Published: April 8, 2007
AQUARIUMS, like zoos, are weird places. We are uncertain they should exist at all, yet if they are there, we want to see them — a fact well known to cities that hope to attract tourists and revitalize commercial districts, and that have built some two dozen aquariums in the last quarter century.
Already more than 4.5 million people have visited the latest and most spectacular example, the Georgia Aquarium, which opened here in November 2005 to a boosterish chorus of oohs and ahhs over the number of gallons, the number of species, the catering by Wolfgang Puck and the IMAX-size tank windows.
The more popular and entertaining aquariums become, the more supporters insist that they educate and inspire conservation. And the more critics worry that aquariums are actually acting as enticing, crystal-clear substitutes for dying oceans.
A couple of other great quotes from this article:
Critics argue that aquariums have the opposite effect: as exhibits grow more technologically sophisticated, they implicitly suggest that oceans are disposable.

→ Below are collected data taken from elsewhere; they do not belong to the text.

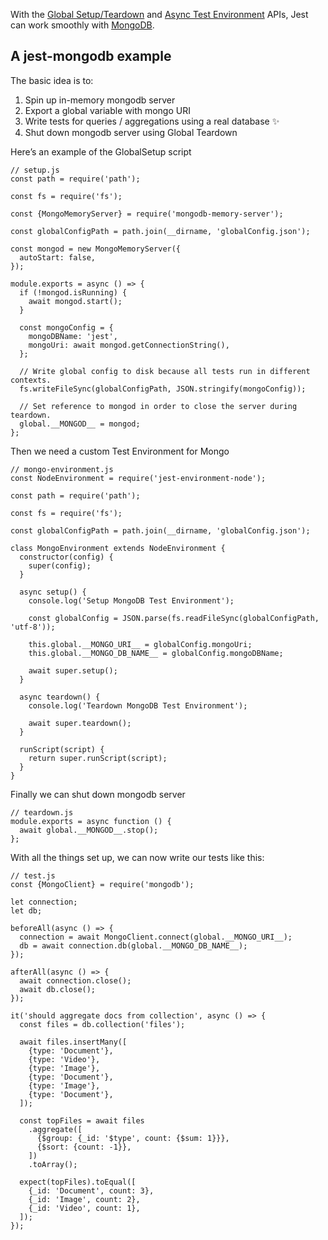 With the [Global Setup/Teardown](Configuration.md#globalsetup-string) and [Async Test Environment](Configuration.md#testenvironment-string) APIs, Jest can work smoothly with [MongoDB](https://www.mongodb.com/).

## A jest-mongodb example

The basic idea is to:

1.  Spin up in-memory mongodb server
2.  Export a global variable with mongo URI
3.  Write tests for queries / aggregations using a real database ✨
4.  Shut down mongodb server using Global Teardown

Here’s an example of the GlobalSetup script

    // setup.js
    const path = require('path');

    const fs = require('fs');

    const {MongoMemoryServer} = require('mongodb-memory-server');

    const globalConfigPath = path.join(__dirname, 'globalConfig.json');

    const mongod = new MongoMemoryServer({
      autoStart: false,
    });

    module.exports = async () => {
      if (!mongod.isRunning) {
        await mongod.start();
      }

      const mongoConfig = {
        mongoDBName: 'jest',
        mongoUri: await mongod.getConnectionString(),
      };

      // Write global config to disk because all tests run in different contexts.
      fs.writeFileSync(globalConfigPath, JSON.stringify(mongoConfig));

      // Set reference to mongod in order to close the server during teardown.
      global.__MONGOD__ = mongod;
    };

Then we need a custom Test Environment for Mongo

    // mongo-environment.js
    const NodeEnvironment = require('jest-environment-node');

    const path = require('path');

    const fs = require('fs');

    const globalConfigPath = path.join(__dirname, 'globalConfig.json');

    class MongoEnvironment extends NodeEnvironment {
      constructor(config) {
        super(config);
      }

      async setup() {
        console.log('Setup MongoDB Test Environment');

        const globalConfig = JSON.parse(fs.readFileSync(globalConfigPath, 'utf-8'));

        this.global.__MONGO_URI__ = globalConfig.mongoUri;
        this.global.__MONGO_DB_NAME__ = globalConfig.mongoDBName;

        await super.setup();
      }

      async teardown() {
        console.log('Teardown MongoDB Test Environment');

        await super.teardown();
      }

      runScript(script) {
        return super.runScript(script);
      }
    }

Finally we can shut down mongodb server

    // teardown.js
    module.exports = async function () {
      await global.__MONGOD__.stop();
    };

With all the things set up, we can now write our tests like this:

    // test.js
    const {MongoClient} = require('mongodb');

    let connection;
    let db;

    beforeAll(async () => {
      connection = await MongoClient.connect(global.__MONGO_URI__);
      db = await connection.db(global.__MONGO_DB_NAME__);
    });

    afterAll(async () => {
      await connection.close();
      await db.close();
    });

    it('should aggregate docs from collection', async () => {
      const files = db.collection('files');

      await files.insertMany([
        {type: 'Document'},
        {type: 'Video'},
        {type: 'Image'},
        {type: 'Document'},
        {type: 'Image'},
        {type: 'Document'},
      ]);

      const topFiles = await files
        .aggregate([
          {$group: {_id: '$type', count: {$sum: 1}}},
          {$sort: {count: -1}},
        ])
        .toArray();

      expect(topFiles).toEqual([
        {_id: 'Document', count: 3},
        {_id: 'Image', count: 2},
        {_id: 'Video', count: 1},
      ]);
    });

If aquariums are hard on fish, they provide a nurturing home for the rosy notion that humans can not only control nature, but improve on it.
sociologists have learned that moral indignation is not the only motivator to action: there must also be emotional and cognitive connections. If institutions give those too little attention, he said, the result is something the educational theorist David Sobel called ecophobia, a state in which the monumentality of the problem immobilizes the viewer.
An encounter with a living being, on the other hand, is a catalyst for action. “This,” Mr. Fraser said, “is the place where the love starts.”